Diz o povo que em tempo de guerra não se limpam armas.
Curiosamente, nesta que vivemos, até convém limpá-las assiduamente, mas as do
nosso inimigo, pois trata-se das nossas próprias mãos.
Já se vê, pela lógica deste pensamento, que a quarentena tem
os seus efeitos. Há uns dias dei por mim farto de estar em casa e a ir até ao
meu carro, onde permaneci umas horas e li parte de um livro da Anna Burns –
“Milkman” – no qual é particularmente bem descrito o ambiente de terror vivido
nos anos 70/80 na Irlanda do Norte, onde houve, de facto, uma guerra, no
sentido clássico do termo.

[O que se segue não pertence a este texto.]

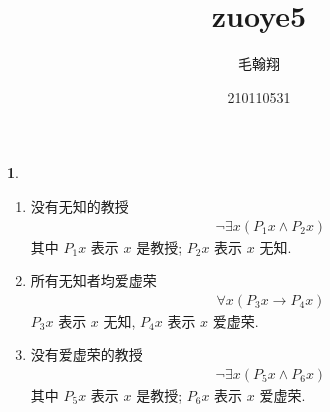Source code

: \documentclass[a4paper, 12pt]{ctexbook} %
\title{zuoye5}
\author{毛翰翔 \and 210110531}
\theoremstyle{plain}
\theoremstyle{definition}
\newtheorem{problem}{}
\theoremstyle{remark}
\begin{document}
\maketitle
\begin{problem}
\begin{enumerate}
    \item 没有无知的教授
    \begin{align*}
        \neg \exists x \left(P _{1} x \wedge P_{2} x\right)
    \end{align*}
    其中 $P_{1} x$ 表示 $x$ 是教授; $P_{2} x$ 表示 $x$ 无知. 
    \item 所有无知者均爱虚荣
    \begin{align*}
        \forall  x \left(P_{3} x \to P_{4} x\right)
    \end{align*}
    $P_{3} x$ 表示 $x$ 无知, $P_{4} x$ 表示 $x$ 爱虚荣. 
    \item 没有爱虚荣的教授
    \begin{align*}
        \neg \exists x \left( P_{5}  x \wedge P_{6} x\right)
    \end{align*}
    其中 $P_{5} x    $ 表示 $x$ 是教授; $P_{6} x$ 表示 $x$ 爱虚荣.
\end{enumerate} 
\end{problem}
\end{document}
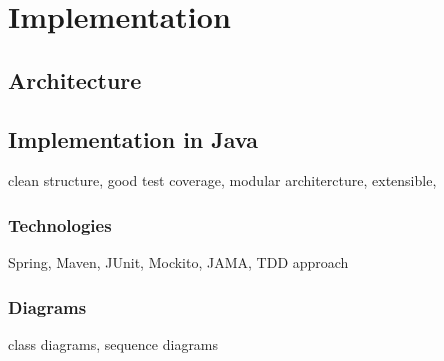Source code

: 

\chapter{Implementation}
\label{Implementation}

\section{Architecture}

\section{Implementation in Java}
clean structure, good test coverage, 
modular architercture, extensible,

\subsection{Technologies}
Spring, Maven, JUnit, Mockito, JAMA, TDD approach

\subsection{Diagrams}
class diagrams, sequence diagrams


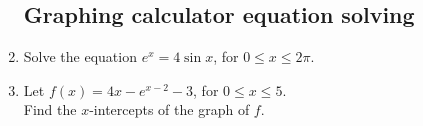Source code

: \documentclass[12pt, oneside]{article}
\begin{document}
\begin{enumerate}
\subsection*{Graphing calculator equation solving}

\item Solve the equation $e^x = 4 \sin x$, for $0 \leq x \leq 2 \pi$.
    \begin{flushright}[5]\end{flushright}

\item Let $f(x)=4x - e^{x-2} -3$, for $0 \leq x \leq 5$.\\
    Find the $x$-intercepts of the graph of $f$.
    \begin{flushright}[3]\end{flushright}

\end{enumerate}
\end{document}
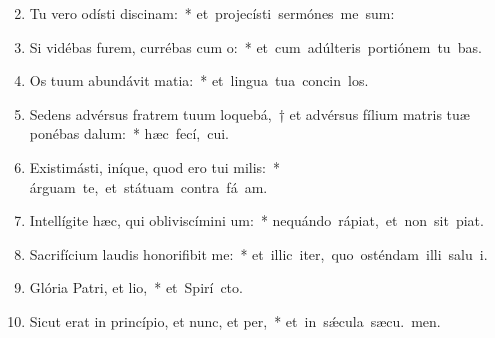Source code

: \begin{flushleft}
\begin{enumerate}[leftmargin=*]
\setcounter{enumi}{1}

\item Tu vero odísti discinam:~* \mbox{et projecísti sermónes me sum:}
\item Si vidébas furem, currébas cum o:~* \mbox{et cum adúlteris portiónem tu bas.}
\item Os tuum abundávit matia:~* \mbox{et lingua tua concin los.}
\item Sedens advérsus fratrem tuum loquebá,~† et advérsus fílium matris tuæ ponébas dalum:~* \mbox{hæc fecí,  cui.}
\item Existimásti, iníque, quod ero tui milis:~* \mbox{árguam te, et státuam contra fá am.}
\item Intellígite hæc, qui obliviscímini um:~* \mbox{nequándo rápiat, et non sit  piat.}
\item Sacrifícium laudis honorifibit me:~* \mbox{et illic iter, quo osténdam illi salu i.}
\item Glória Patri, et lio,~* \mbox{et Spirí cto.}
\item Sicut erat in princípio, et nunc, et per,~* \mbox{et in s\'{\ae}cula sæcu. men.}

\end{enumerate}
\end{flushleft}

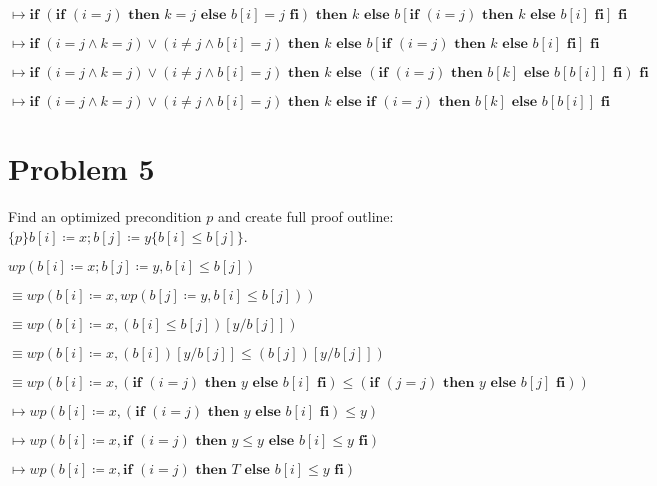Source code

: \documentclass{article}
\begin{document}
\qquad \qquad $ \mapsto  \textbf{if } (\textbf{if } (i=j) \textbf{ then } k=j \textbf{ else } b[i]=j \textbf{ fi}) \textbf{ then } k \textbf{ else } b[\textbf{if } (i=j) \textbf{ then } k \textbf{ else } b[i] \textbf{ fi}] \textbf{ fi} $

\qquad \qquad $ \mapsto  \textbf{if } (i=j \wedge k=j) \vee (i \neq j \wedge b[i]=j) \textbf{ then } k \textbf{ else } b[\textbf{if } (i=j) \textbf{ then } k \textbf{ else } b[i] \textbf{ fi}] \textbf{ fi} $

\qquad \qquad $ \mapsto  \textbf{if } (i=j \wedge k=j) \vee (i \neq j \wedge b[i]=j) \textbf{ then } k \textbf{ else } (\textbf{if } (i=j) \textbf{ then } b[k] \textbf{ else } b[b[i]] \textbf{ fi}) \textbf{ fi} $

\qquad \qquad $ \mapsto  \textbf{if } (i=j \wedge k=j) \vee (i \neq j \wedge b[i]=j) \textbf{ then } k \textbf{ else if } (i=j) \textbf{ then } b[k] \textbf{ else } b[b[i]] \textbf{ fi} $

\section*{Problem 5}

Find an optimized precondition $p$ and create full proof outline: $\{p\}b[i] \coloneqq x;b[j] \coloneqq y \{b[i] \leq b[j]\}$.

\vspace{10pt}

$ wp(b[i] \coloneqq x;b[j] \coloneqq y, b[i] \leq b[j]) $

\qquad \qquad $ \equiv wp(b[i] \coloneqq x, wp(b[j] \coloneqq y, b[i] \leq b[j]))$

\qquad \qquad $ \equiv wp(b[i] \coloneqq x, (b[i] \leq b[j]) [y/b[j]])$

\qquad \qquad $ \equiv wp(b[i] \coloneqq x, (b[i])[y/b[j]] \leq (b[j])[y/b[j]])$

\qquad \qquad $ \equiv wp(b[i] \coloneqq x, (\textbf{if } (i=j) \textbf{ then } y \textbf{ else } b[i] \textbf{ fi}) \leq (\textbf{if } (j=j) \textbf{ then } y \textbf{ else } b[j] \textbf{ fi}))$

\qquad \qquad $ \mapsto wp(b[i] \coloneqq x, (\textbf{if } (i=j) \textbf{ then } y \textbf{ else } b[i] \textbf{ fi}) \leq y)$

\qquad \qquad $ \mapsto wp(b[i] \coloneqq x, \textbf{if } (i=j) \textbf{ then } y \leq y \textbf{ else } b[i] \leq y \textbf{ fi})$

\qquad \qquad $ \mapsto wp(b[i] \coloneqq x, \textbf{if } (i=j) \textbf{ then } T \textbf{ else } b[i] \leq y \textbf{ fi})$
\end{document}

Nesta, que só Pacheco Pereira parece recusar-se a
referir-se-lhe nesses termos, pedem-nos para ficarmos em casa, lavarmos as mãos
e praticarmos distância social, o que em certos casos nem é grande o sacrifício,
talvez seja mesmo uma benesse.
Para quem tem saúde e não é obrigado a arriscá-la em nome de
outrem, e ainda para quem não começa a sofrer já com a paragem da economia,
além das saudades de familiares e amigos, os maiores desafios têm sido ocupar o
tempo entre paredes (perdeu-se a desculpa “não tenho tempo para ler”) e estar
atento aos noticiários de algumas TVs (salva-se a RTP) para se mudar de canal
imediatamente antes do início da evangelização diária dos pivots de serviço, num
tom que alterna entre a reprimenda e a (proto) inspiração. Como não percebo do
assunto, nem me preocupo com audiências, preferiria ouvir notícias. E
garanto-vos que não haverá discurso tão inspirador quanto os actos praticados
por pessoas e instituições, por vezes pouco ou nada noticiados, entre os quais as
doações avultadíssimas do Benfica e dos elementos da sua equipa profissional de
futebol, que mereciam mais destaque.